### Brief:
What's wanted is a faithful retyping of every entry, pictures excluded.
○ ○ ○ ○ ○ ○ ○
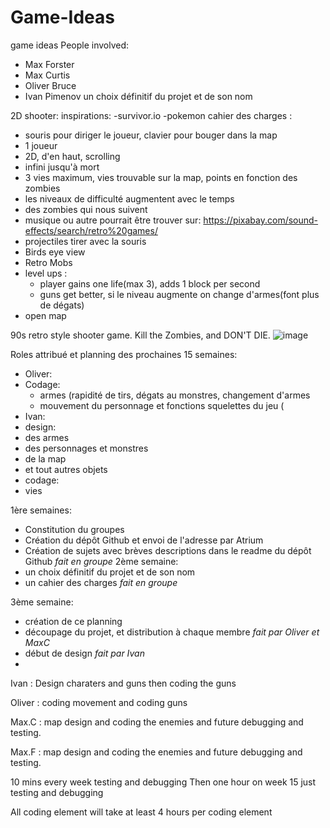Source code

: # Game-Ideas
game ideas
People involved:
- Max Forster
- Max Curtis
- Oliver Bruce
- Ivan Pimenov
un choix définitif du projet et de son nom

2D shooter:
 inspirations: -survivor.io
               -pokemon
cahier des charges :

   - souris pour diriger le joueur, clavier pour bouger dans la map
   - 1 joueur
   - 2D, d'en haut, scrolling
   - infini jusqu'à mort
   - 3 vies maximum, vies trouvable sur la map, points en fonction des zombies
   - les niveaux de difficulté augmentent avec le temps
   - des zombies qui nous suivent
   - musique ou autre pourrait être trouver sur: https://pixabay.com/sound-effects/search/retro%20games/
   - projectiles tirer avec la souris
   - Birds eye view
   - Retro Mobs
   - level ups : 
     - player gains one life(max 3), adds 1 block per second
     - guns get better, si le niveau augmente on change d'armes(font plus de dégats)
   - open map

90s retro style shooter game. Kill the Zombies, and DON'T DIE.
![image](https://user-images.githubusercontent.com/119675128/206715444-8d9cd839-d707-4ca4-9391-2c2f1ded3694.png)

Roles attribué et planning des prochaines 15 semaines:
- Oliver:
 - Codage:
   - armes (rapidité de tirs, dégats au monstres, changement d'armes
   - mouvement du personnage et fonctions squelettes du jeu ( 
- Ivan:
 - design:
  - des armes
  - des personnages et monstres
  - de la map
  - et tout autres objets
 - codage:
  - vies

1ère semaines:
 - Constitution du groupes
 - Création du dépôt Github et envoi de l'adresse par Atrium
 - Création de sujets avec brèves descriptions dans le readme du dépôt Github
 *fait en groupe*
2ème semaine:
 - un choix définitif du projet et de son nom
 - un cahier des charges
 *fait en groupe*
 
3ème semaine:
 - création de ce planning
 - découpage du projet, et distribution à chaque membre *fait par Oliver et MaxC*
 - début de design *fait par Ivan*
 - 
Ivan : Design charaters and guns then coding the guns

Oliver : coding movement and coding guns

Max.C :  map design and coding the enemies and future debugging and testing.

Max.F : map design and coding the enemies and future debugging and testing.

10 mins every week testing and debugging
Then one hour on week 15 just testing and debugging

All coding element will take at least 4 hours per coding element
○ ○ ○ ○ ○ ○ ○
### Task answer:
Source code

: # Game-Ideas
game ideas
People involved:
- Max Forster
- Max Curtis
- Oliver Bruce
- Ivan Pimenov
un choix définitif du projet et de son nom

2D shooter:
 inspirations: -survivor.io
               -pokemon
cahier des charges :

   - souris pour diriger le joueur, clavier pour bouger dans la map
   - 1 joueur
   - 2D, d'en haut, scrolling
   - infini jusqu'à mort
   - 3 vies maximum, vies trouvable sur la map, points en fonction des zombies
   - les niveaux de difficulté augmentent avec le temps
   - des zombies qui nous suivent
   - musique ou autre pourrait être trouver sur: https://pixabay.com/sound-effects/search/retro%20games/
   - projectiles tirer avec la souris
   - Birds eye view
   - Retro Mobs
   - level ups : 
     - player gains one life(max 3), adds 1 block per second
     - guns get better, si le niveau augmente on change d'armes(font plus de dégats)
   - open map

90s retro style shooter game. Kill the Zombies, and DON'T DIE.
![image](https://user-images.githubusercontent.com/119675128/206715444-8d9cd839-d707-4ca4-9391-2c2f1ded3694.png)

Roles attribué et planning des prochaines 15 semaines:
- Oliver:
 - Codage:
   - armes (rapidité de tirs, dégats au monstres, changement d'armes
   - mouvement du personnage et fonctions squelettes du jeu ( 
- Ivan:
 - design:
  - des armes
  - des personnages et monstres
  - de la map
  - et tout autres objets
 - codage:
  - vies

1ère semaines:
 - Constitution du groupes
 - Création du dépôt Github et envoi de l'adresse par Atrium
 - Création de sujets avec brèves descriptions dans le readme du dépôt Github
 *fait en groupe*
2ème semaine:
 - un choix définitif du projet et de son nom
 - un cahier des charges
 *fait en groupe*
 
3ème semaine:
 - création de ce planning
 - découpage du projet, et distribution à chaque membre *fait par Oliver et MaxC*
 - début de design *fait par Ivan*
 - 
Ivan : Design charaters and guns then coding the guns

Oliver : coding movement and coding guns

Max.C :  map design and coding the enemies and future debugging and testing.

Max.F : map design and coding the enemies and future debugging and testing.

10 mins every week testing and debugging
Then one hour on week 15 just testing and debugging

All coding element will take at least 4 hours per coding element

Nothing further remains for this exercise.